__Problem to work on__:
From the entries below, copy out all lines holding "DataTypeTok".

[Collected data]

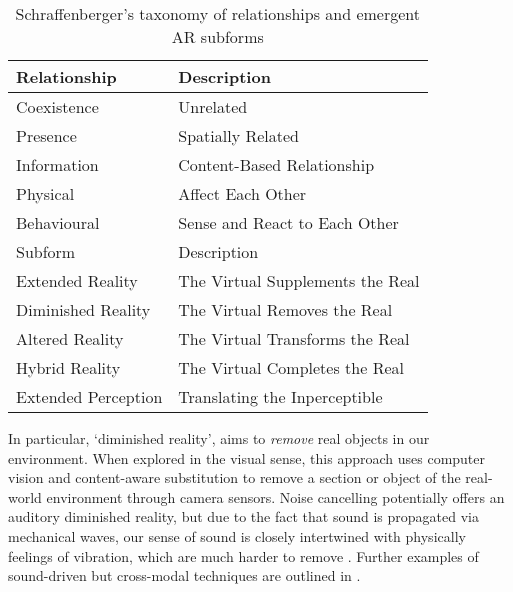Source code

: \begin{table}
    \centering
    \begin{tabular}{ l l }
        \toprule
        Relationship        & Description                       \\
        \midrule
        Coexistence         & Unrelated                         \\
        Presence            & Spatially Related                 \\
        Information         & Content-Based Relationship        \\
        Physical            & Affect Each Other                 \\
        Behavioural         & Sense and React to Each Other     \\
        \midrule
        \midrule
        Subform             & Description                       \\
        \midrule
        Extended Reality    & The Virtual Supplements the Real  \\
        Diminished Reality  & The Virtual Removes the Real      \\
        Altered Reality     & The Virtual Transforms the Real   \\
        Hybrid Reality      & The Virtual Completes the Real    \\
        Extended Perception & Translating the Inperceptible     \\
        \bottomrule
    \end{tabular}
    \caption{Schraffenberger's taxonomy of relationships and emergent AR subforms}\label{table:schraffenbergertaxonomy}
\end{table}

In particular, `diminished reality', aims to \textit{remove} real objects in our environment. When explored in the visual sense, this approach uses computer vision and content-aware substitution to remove a section or object of the real-world environment through camera sensors. Noise cancelling potentially offers an auditory diminished reality, but due to the fact that sound is propagated via mechanical waves, our sense of sound is closely intertwined with physically feelings of vibration, which are much harder to remove \citep{mori2017}. Further examples of sound-driven but cross-modal techniques are outlined in \citep{walther-hansen2020}.

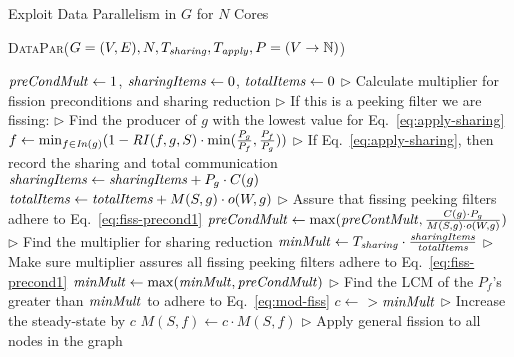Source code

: \begin{algorithm}[t]
\caption{Exploit Data Parallelism in $G$ for $N$
  Cores} \label {alg:data-parallelize}
\footnotesize
\textsc{DataPar}($G=(V, E), N, T_{\relax{\it sharing}},
T_{\relax{\it apply}}, P=(V \rightarrow \mathbb{N}) $)
\begin{algorithmic}[1]
\State $\relax{\it preCondMult} \gets 1$, $\relax{\it sharingItems} \gets 0$, $\relax{\it totalItems} \gets 0$
\State $\triangleright$ Calculate multiplier for fission preconditions and sharing reduction
\State $\triangleright$ If this is a peeking filter we are fissing:
\State $\triangleright$ Find the producer of $g$ with the lowest
value for Eq.~\ref{eq:apply-sharing}
\State $f \gets \min_{f \in \relax{\it In}(g)} (1 -\relax{\it RI}(f,g, S) \cdot
\min(\frac{P_g}{P_f},\frac{P_f}{P_g} )) $
\label{ln:dp1}
\State $\triangleright$ If Eq.~\ref{eq:apply-sharing},
then record the sharing and total communication
\State $\relax{\it sharingItems} \gets \relax{\it sharingItems} + P_g \cdot C(g)$
\State $\relax{\it totalItems} \gets \relax{\it totalItems} + M(S,g) \cdot o(W, g)$
\EndIf 
\State $\triangleright$ Assure that fissing peeking filters adhere to Eq.~\ref{eq:fiss-precond1}
\State $\relax{\it preCondMult} \gets \max(\relax{\it preContMult}, \frac{C(g) \cdot P_g}{M(S,g)
 \cdot o(W,g)})$  
\label{ln:dp3}
\EndIf
\EndFor
\State $\triangleright$ Find the multiplier for sharing reduction
\State $\relax{\it minMult} \gets T_{\relax{\it sharing}} \cdot \frac{\relax{\it sharingItems}
}{\relax{\it totalItems}}$
\label{ln:dp2}
\State $\triangleright$ Make sure multiplier assures all fissing peeking filters
adhere to  Eq.~\ref{eq:fiss-precond1}
\State $\relax{\it minMult} \gets \max(\relax{\it minMult}, \relax{\it preCondMult})$
\State $\triangleright$ Find the LCM of the $P_f$'s
greater than $\relax{\it minMult}$ to adhere to Eq.~\ref{eq:mod-fiss}
\State $c \gets $ $ >
\relax{\it minMult}$
\label{ln:dp4}
\State $\triangleright$ Increase the steady-state by $c$
\State $M(S,f) \gets c \cdot M(S, f)$
\EndFor
\State $\triangleright$ Apply general fission to all nodes in the graph
\State {}
\EndFor
\end{algorithmic}
\end{algorithm}

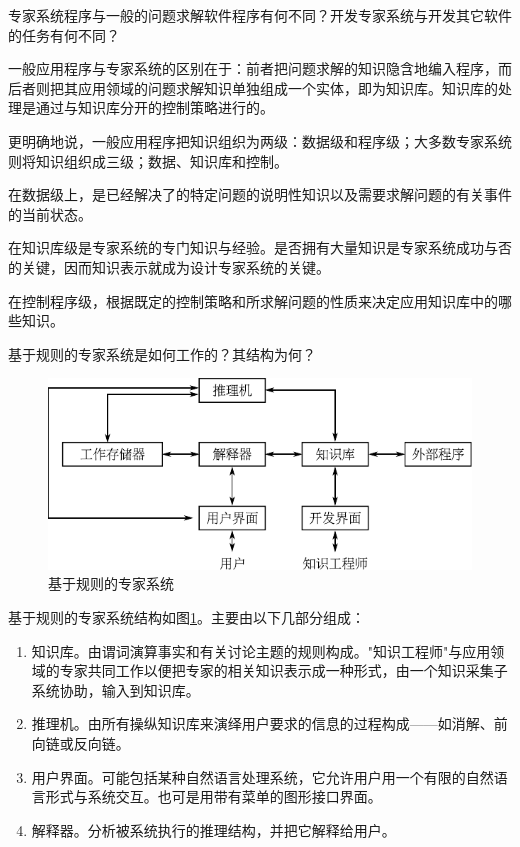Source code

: \begin{question}
专家系统程序与一般的问题求解软件程序有何不同？开发专家系统与开发其它软件的任务有何不同？
\end{question}
\begin{solution}
一般应用程序与专家系统的区别在于：前者把问题求解的知识隐含地编入程序，而后者则把其应用领域的问题求解知识单独组成一个实体，即为知识库。知识库的处理是通过与知识库分开的控制策略进行的。\par
更明确地说，一般应用程序把知识组织为两级：数据级和程序级；大多数专家系统则将知识组织成三级；数据、知识库和控制。\par
在数据级上，是已经解决了的特定问题的说明性知识以及需要求解问题的有关事件的当前状态。\par
在知识库级是专家系统的专门知识与经验。是否拥有大量知识是专家系统成功与否的关键，因而知识表示就成为设计专家系统的关键。\par
在控制程序级，根据既定的控制策略和所求解问题的性质来决定应用知识库中的哪些知识。
\end{solution}

\begin{question}
基于规则的专家系统是如何工作的？其结构为何？
\end{question}
\begin{solution}
	\begin{figure}[h]
		\centering
		\includegraphics{figures/ans-6.6.pdf}
		\caption{基于规则的专家系统} \label{Fig:RES-structure}
	\end{figure}
基于规则的专家系统结构如图\ref{Fig:RES-structure}。主要由以下几部分组成：\par
	\begin{enumerate}
	\item 知识库。由谓词演算事实和有关讨论主题的规则构成。"知识工程师"与应用领域的专家共同工作以便把专家的相关知识表示成一种形式，由一个知识采集子系统协助，输入到知识库。\par
	\item 推理机。由所有操纵知识库来演绎用户要求的信息的过程构成——如消解、前向链或反向链。\par
	\item 用户界面。可能包括某种自然语言处理系统，它允许用户用一个有限的自然语言形式与系统交互。也可是用带有菜单的图形接口界面。\par
	\item 解释器。分析被系统执行的推理结构，并把它解释给用户。
	\end{enumerate}
\end{solution}

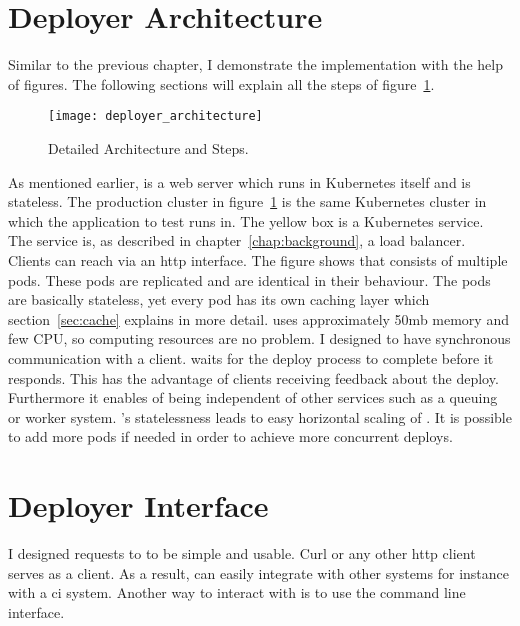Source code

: \section{Deployer Architecture}

Similar to the previous chapter, I demonstrate the implementation with the help of
figures. The following sections will explain all the steps of
figure~\ref{fig:deployer_architecture}.

\begin{figure}[htbp]
  \centering
  \texttt{[image: deployer\_architecture]}
  \caption[nprtflow]{Detailed \deployer Architecture and Steps.}
  \label{fig:deployer_architecture}
\end{figure}

As mentioned earlier, \deployer is a web server which runs in Kubernetes itself and is
stateless. The production cluster in figure~\ref{fig:deployer_architecture} is the same
Kubernetes cluster in which the application to test runs in. The yellow box is a
Kubernetes service. The service is, as described in chapter~\ref{chap:background}, a
load balancer. Clients can reach \deployer via an http interface. The figure shows that
\deployer consists of multiple pods. These pods are replicated and are identical in their
behaviour. The pods are basically stateless, yet every pod has its own caching layer which
section~\ref{sec:cache} explains in more detail. \deployer uses approximately 50mb memory
and few CPU, so computing resources are no problem. I designed \deployer to have
synchronous communication with a client. \deployer waits for the deploy process to complete
before it responds. This has the advantage of clients receiving feedback about the
deploy. Furthermore it enables \deployer of being independent of other services such as a
queuing or worker system. \deployer's statelessness leads to easy horizontal scaling of
\deployer. It is possible to add more pods if needed in order to achieve more concurrent
deploys.

\section{Deployer Interface}
\label{sec:interface}

I designed requests to \deployer to be simple and usable. Curl or any other http client
serves as a client. As a result, \deployer can easily integrate with other systems for
instance with a \gls{ci} system. Another way to interact with \deployer is to use the
\depctl command line interface.

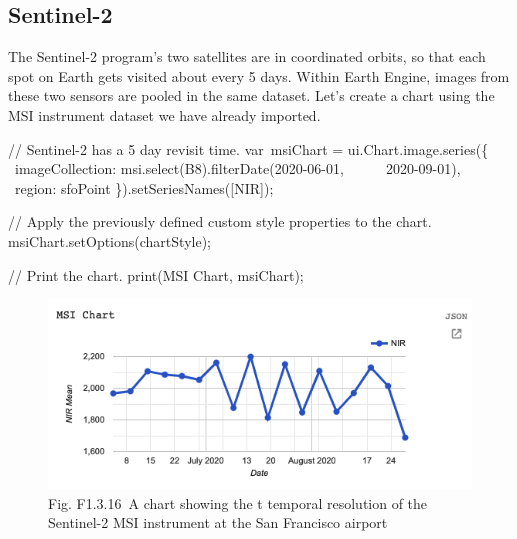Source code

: \documentclass[
  letterpaper,
  DIV=11,
  numbers=noendperiod]{scrreprt}
\newenvironment{Shaded}{\begin{snugshade}}{\end{snugshade}}
\newcommand{\AttributeTok}[1]{\textcolor[rgb]{0.40,0.45,0.13}{#1}}
\newcommand{\CommentTok}[1]{\textcolor[rgb]{0.37,0.37,0.37}{#1}}
\newcommand{\DataTypeTok}[1]{\textcolor[rgb]{0.68,0.00,0.00}{#1}}
\newcommand{\FunctionTok}[1]{\textcolor[rgb]{0.28,0.35,0.67}{#1}}
\newcommand{\NormalTok}[1]{\textcolor[rgb]{0.00,0.23,0.31}{#1}}
\newcommand{\OperatorTok}[1]{\textcolor[rgb]{0.37,0.37,0.37}{#1}}
\newcommand{\StringTok}[1]{\textcolor[rgb]{0.13,0.47,0.30}{#1}}
\begin{document}
\hypertarget{sentinel-2}{%
\subsection{Sentinel-2}\label{sentinel-2}}

The Sentinel-2 program's two satellites are in coordinated orbits, so
that each spot on Earth gets visited about every 5 days. Within Earth
Engine, images from these two sensors are pooled in the same dataset.
Let's create a chart using the MSI instrument dataset we have already
imported.

\begin{Shaded}
\begin{Highlighting}[]
\CommentTok{// Sentinel{-}2 has a 5 day revisit time.  }
\NormalTok{var msiChart }\OperatorTok{=}\NormalTok{ ui}\OperatorTok{.}\AttributeTok{Chart}\OperatorTok{.}\AttributeTok{image}\OperatorTok{.}\FunctionTok{series}\NormalTok{(\{  }
  \DataTypeTok{ imageCollection}\OperatorTok{:}\NormalTok{ msi}\OperatorTok{.}\FunctionTok{select}\NormalTok{(}\StringTok{\textquotesingle{}B8\textquotesingle{}}\NormalTok{)}\OperatorTok{.}\FunctionTok{filterDate}\NormalTok{(}\StringTok{\textquotesingle{}2020{-}06{-}01\textquotesingle{}}\OperatorTok{,}       \StringTok{\textquotesingle{}2020{-}09{-}01\textquotesingle{}}\NormalTok{)}\OperatorTok{,}  
  \DataTypeTok{ region}\OperatorTok{:}\NormalTok{ sfoPoint  }
\NormalTok{\})}\OperatorTok{.}\FunctionTok{setSeriesNames}\NormalTok{([}\StringTok{\textquotesingle{}NIR\textquotesingle{}}\NormalTok{])}\OperatorTok{;}  
  
\CommentTok{// Apply the previously defined custom style properties to the chart.  }
\NormalTok{msiChart}\OperatorTok{.}\FunctionTok{setOptions}\NormalTok{(chartStyle)}\OperatorTok{;}  
  
\CommentTok{// Print the chart.  }
\FunctionTok{print}\NormalTok{(}\StringTok{\textquotesingle{}MSI Chart\textquotesingle{}}\OperatorTok{,}\NormalTok{ msiChart)}\OperatorTok{;}
\end{Highlighting}
\end{Shaded}

\begin{figure}

{\centering \includegraphics{./F1/image60.png}

}

\caption{Fig. F1.3.16~A chart showing the t temporal resolution of the
Sentinel-2 MSI instrument at the San Francisco airport}

\end{figure}
\end{document}

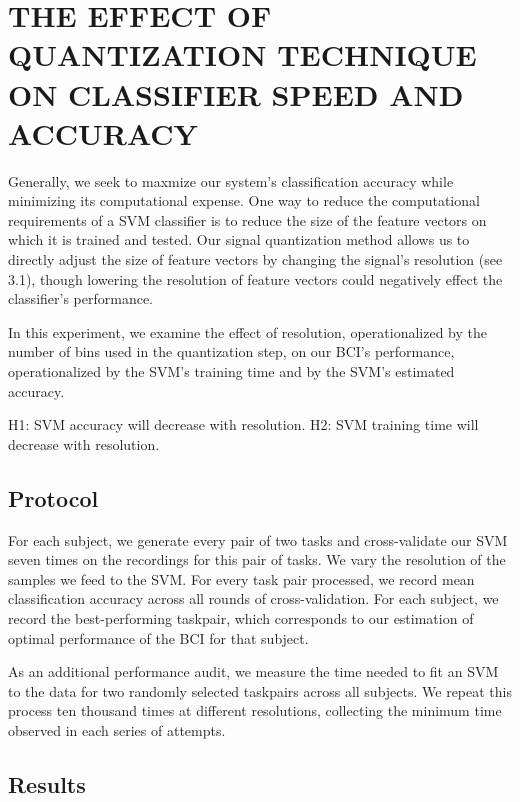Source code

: \section{\uppercase{The effect of quantization technique on classifier speed and accuracy}}
\label{sec:quantization_eval}


Generally, we seek to maxmize our system's classification accuracy while minimizing its computational expense. One way to reduce the computational requirements of a SVM classifier is to reduce the size of the feature vectors on which it is trained and tested. Our signal quantization method allows us to directly adjust the size of feature vectors by changing the signal's resolution (see 3.1), though lowering the resolution of feature vectors could negatively effect the classifier's performance.

In this experiment, we examine the effect of resolution, operationalized by the number of bins used in the quantization step, on our BCI's performance, operationalized by the SVM's training time and by the SVM's estimated accuracy. 

H1: SVM accuracy will decrease with resolution.
H2: SVM training time will decrease with resolution.

\subsection{Protocol}

For each subject, we generate every pair of two tasks and cross-validate our SVM seven times on the recordings for this pair of tasks. We vary the resolution of the samples we feed to the SVM. For every task pair processed, we record mean classification accuracy across all rounds of cross-validation. For each subject, we record the best-performing taskpair, which corresponds to our estimation of optimal performance of the BCI for that subject.

As an additional performance audit, we measure the time needed to fit an SVM to the data for two randomly selected taskpairs across all subjects. We repeat this process ten thousand times at different resolutions, collecting the minimum time observed in each series of attempts.

\subsection{Results}

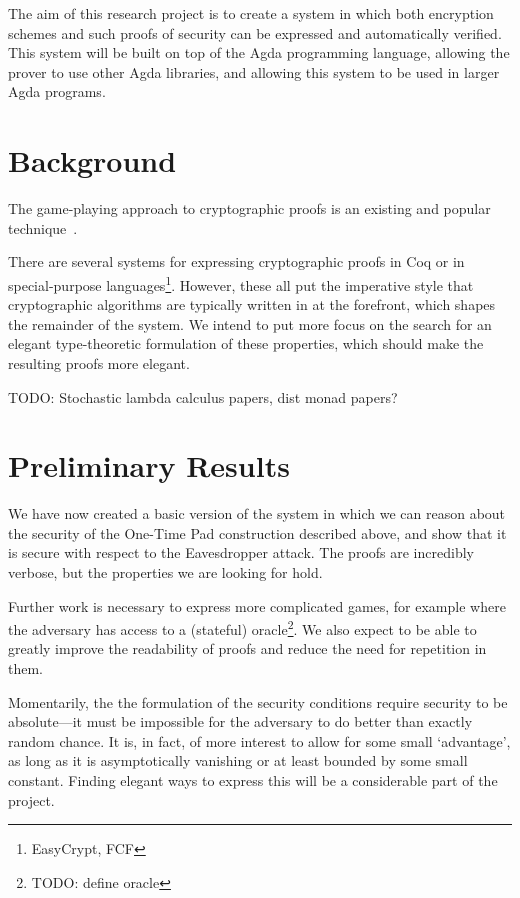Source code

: \documentclass{article}
\begin{document}
    The aim of this research project is to create a system in which both encryption schemes and such proofs of security
    can be expressed and automatically verified.  This system will be built on top of the Agda programming language,
    allowing the prover to use other Agda libraries, and allowing this system to be used in larger Agda programs.

    \section{Background}

    The game-playing approach to cryptographic proofs is an existing and popular technique~\cite{codebasedgames}.

    There are several systems for expressing cryptographic proofs in Coq or in special-purpose
    languages\footnote{EasyCrypt, FCF}.  However, these all put the imperative style that cryptographic algorithms are
    typically written in at the forefront, which shapes the remainder of the system.  We intend to put more focus on the
    search for an elegant type-theoretic formulation of these properties, which should make the resulting proofs more
    elegant.

    TODO: Stochastic lambda calculus papers, dist monad papers?

    \section{Preliminary Results}

    We have now created a basic version of the system in which we can reason about the security of the One-Time Pad
    construction described above, and show that it is secure with respect to the Eavesdropper attack.  The proofs are
    incredibly verbose, but the properties we are looking for hold.  

    Further work is necessary to express more complicated games, for example where the adversary has access to a
    (stateful) oracle\footnote{TODO: define oracle}.  We also expect to be able to greatly improve the readability of
    proofs and reduce the need for repetition in them.

    Momentarily, the the formulation of the security conditions require security to be absolute---it must be impossible
    for the adversary to do better than exactly random chance.  It is, in fact, of more interest to allow for some small
    `advantage', as long as it is asymptotically vanishing or at least bounded by some small constant.  Finding elegant
    ways to express this will be a considerable part of the project.
\end{document}
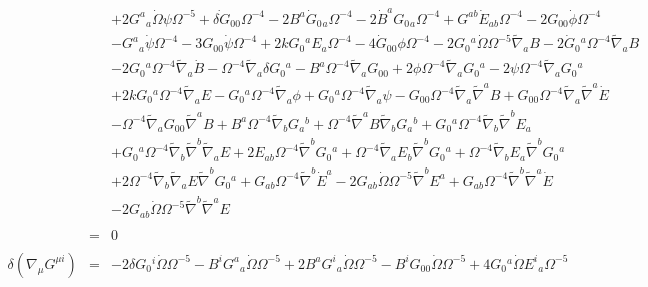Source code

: \documentclass[10pt,letterpaper]{article}
\numberwithin{equation}{section}
\begin{document}
\begin{eqnarray}
&& + 2 G^{a}{}_{a} \dot{\Omega} \psi \Omega^{-5} + \dot{\delta G}_{00}{} \Omega^{-4} - 2 B^{a} \dot{G}_{0}{}_{a} \Omega^{-4} - 2 \dot{B}^{a} G_{0}{}_{a} \Omega^{-4} + G^{ab} \dot{E}_{ab} \Omega^{-4} - 2 G_{00}{} \dot{\phi} \Omega^{-4} \nonumber \\ 
&& -  G^{a}{}_{a} \dot{\psi} \Omega^{-4} - 3 G_{00}{} \dot{\psi} \Omega^{-4} + 2 k G_{0}{}^{a} E_{a} \Omega^{-4} - 4 \dot{G}_{00}{} \phi \Omega^{-4} - 2 G_{0}{}^{a} \dot{\Omega} \Omega^{-5} \tilde{\nabla}_{a}B - 2 \dot{G}_{0}{}^{a} \Omega^{-4} \tilde{\nabla}_{a}B \nonumber \\ 
&& - 2 G_{0}{}^{a} \Omega^{-4} \tilde{\nabla}_{a}\dot{B} -  \Omega^{-4} \tilde{\nabla}_{a}\delta G_{0}{}^{a} -  B^{a} \Omega^{-4} \tilde{\nabla}_{a}G_{00}{} + 2 \phi \Omega^{-4} \tilde{\nabla}_{a}G_{0}{}^{a} - 2 \psi \Omega^{-4} \tilde{\nabla}_{a}G_{0}{}^{a} \nonumber \\ 
&& + 2 k G_{0}{}^{a} \Omega^{-4} \tilde{\nabla}_{a}E -  G_{0}{}^{a} \Omega^{-4} \tilde{\nabla}_{a}\phi + G_{0}{}^{a} \Omega^{-4} \tilde{\nabla}_{a}\psi -  G_{00}{} \Omega^{-4} \tilde{\nabla}_{a}\tilde{\nabla}^{a}B + G_{00}{} \Omega^{-4} \tilde{\nabla}_{a}\tilde{\nabla}^{a}\dot{E} \nonumber \\ 
&& -  \Omega^{-4} \tilde{\nabla}_{a}G_{00}{} \tilde{\nabla}^{a}B + B^{a} \Omega^{-4} \tilde{\nabla}_{b}G_{a}{}^{b} + \Omega^{-4} \tilde{\nabla}^{a}B \tilde{\nabla}_{b}G_{a}{}^{b} + G_{0}{}^{a} \Omega^{-4} \tilde{\nabla}_{b}\tilde{\nabla}^{b}E_{a} \nonumber \\ 
&& + G_{0}{}^{a} \Omega^{-4} \tilde{\nabla}_{b}\tilde{\nabla}^{b}\tilde{\nabla}_{a}E + 2 E_{ab} \Omega^{-4} \tilde{\nabla}^{b}G_{0}{}^{a} + \Omega^{-4} \tilde{\nabla}_{a}E_{b} \tilde{\nabla}^{b}G_{0}{}^{a} + \Omega^{-4} \tilde{\nabla}_{b}E_{a} \tilde{\nabla}^{b}G_{0}{}^{a} \nonumber \\ 
&& + 2 \Omega^{-4} \tilde{\nabla}_{b}\tilde{\nabla}_{a}E \tilde{\nabla}^{b}G_{0}{}^{a} + G_{ab} \Omega^{-4} \tilde{\nabla}^{b}\dot{E}^{a} - 2 G_{ab} \dot{\Omega} \Omega^{-5} \tilde{\nabla}^{b}E^{a} + G_{ab} \Omega^{-4} \tilde{\nabla}^{b}\tilde{\nabla}^{a}\dot{E} \nonumber \\ 
&& - 2 G_{ab} \dot{\Omega} \Omega^{-5} \tilde{\nabla}^{b}\tilde{\nabla}^{a}E
\\  \nonumber\\ 
&=&0
\\  \nonumber\\ 
\delta(\nabla_\mu G^{\mu i})&=& -2 \delta G_{0}{}^{i} \dot{\Omega} \Omega^{-5} -  B^{i} G^{a}{}_{a} \dot{\Omega} \Omega^{-5} + 2 B^{a} G^{i}{}_{a} \dot{\Omega} \Omega^{-5} -  B^{i} G_{00}{} \dot{\Omega} \Omega^{-5} + 4 G_{0}{}^{a} \dot{\Omega} E^{i}{}_{a} \Omega^{-5} \nonumber \\ 

\end{eqnarray}
\end{document}
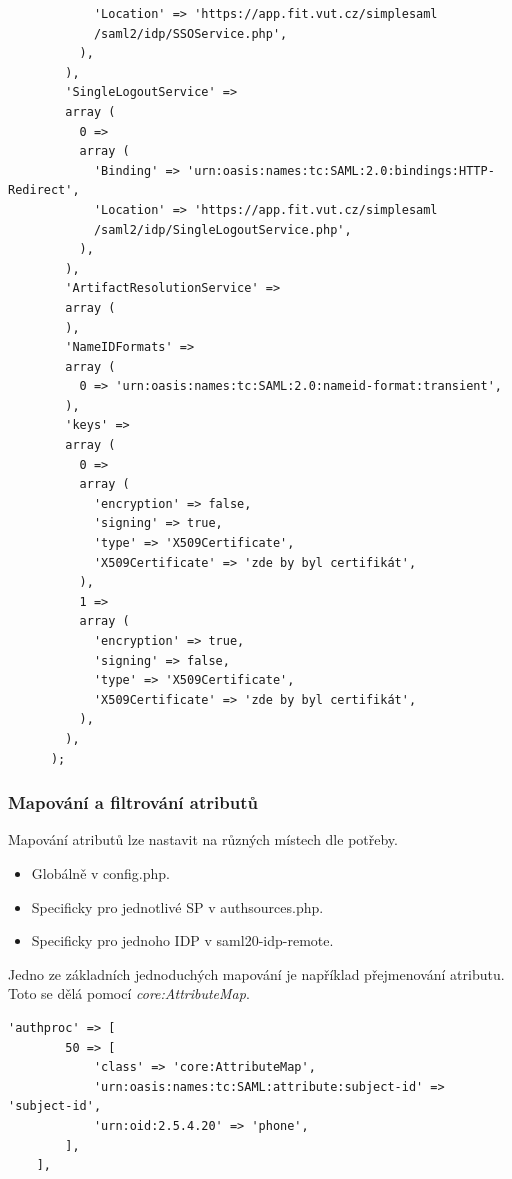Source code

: \begin{lstlisting}
            'Location' => 'https://app.fit.vut.cz/simplesaml
            /saml2/idp/SSOService.php',
          ),
        ),
        'SingleLogoutService' =>
        array (
          0 =>
          array (
            'Binding' => 'urn:oasis:names:tc:SAML:2.0:bindings:HTTP-Redirect',
            'Location' => 'https://app.fit.vut.cz/simplesaml
            /saml2/idp/SingleLogoutService.php',
          ),
        ),
        'ArtifactResolutionService' =>
        array (
        ),
        'NameIDFormats' =>
        array (
          0 => 'urn:oasis:names:tc:SAML:2.0:nameid-format:transient',
        ),
        'keys' =>
        array (
          0 =>
          array (
            'encryption' => false,
            'signing' => true,
            'type' => 'X509Certificate',
            'X509Certificate' => 'zde by byl certifikát',
          ),
          1 =>
          array (
            'encryption' => true,
            'signing' => false,
            'type' => 'X509Certificate',
            'X509Certificate' => 'zde by byl certifikát',
          ),
        ),
      );

\end{lstlisting}

\subsubsection{Mapování a filtrování atributů}\label{attributemap_ssphp} %
Mapování atributů lze nastavit na různých místech dle potřeby.

\begin{itemize}

    \item Globálně v config.php.
    \item Specificky pro jednotlivé SP v authsources.php.
    \item Specificky pro jednoho IDP v saml20-idp-remote.

\end{itemize}

Jedno ze základních jednoduchých mapování je například přejmenování atributu. Toto se dělá pomocí \emph{core:AttributeMap}.

\begin{lstlisting}[json]
    'authproc' => [
        50 => [
            'class' => 'core:AttributeMap',
            'urn:oasis:names:tc:SAML:attribute:subject-id' => 'subject-id',
            'urn:oid:2.5.4.20' => 'phone',
        ],
    ],
\end{lstlisting}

__Written response__:
\newcommand{\DataTypeTok}[1]{\textcolor[rgb]{0.68,0.00,0.00}{#1}}
  \DataTypeTok{ imageCollection}\OperatorTok{:}\NormalTok{ msi}\OperatorTok{.}\FunctionTok{select}\NormalTok{(}\StringTok{\textquotesingle{}B8\textquotesingle{}}\NormalTok{)}\OperatorTok{.}\FunctionTok{filterDate}\NormalTok{(}\StringTok{\textquotesingle{}2020{-}06{-}01\textquotesingle{}}\OperatorTok{,}       \StringTok{\textquotesingle{}2020{-}09{-}01\textquotesingle{}}\NormalTok{)}\OperatorTok{,}  
  \DataTypeTok{ region}\OperatorTok{:}\NormalTok{ sfoPoint  }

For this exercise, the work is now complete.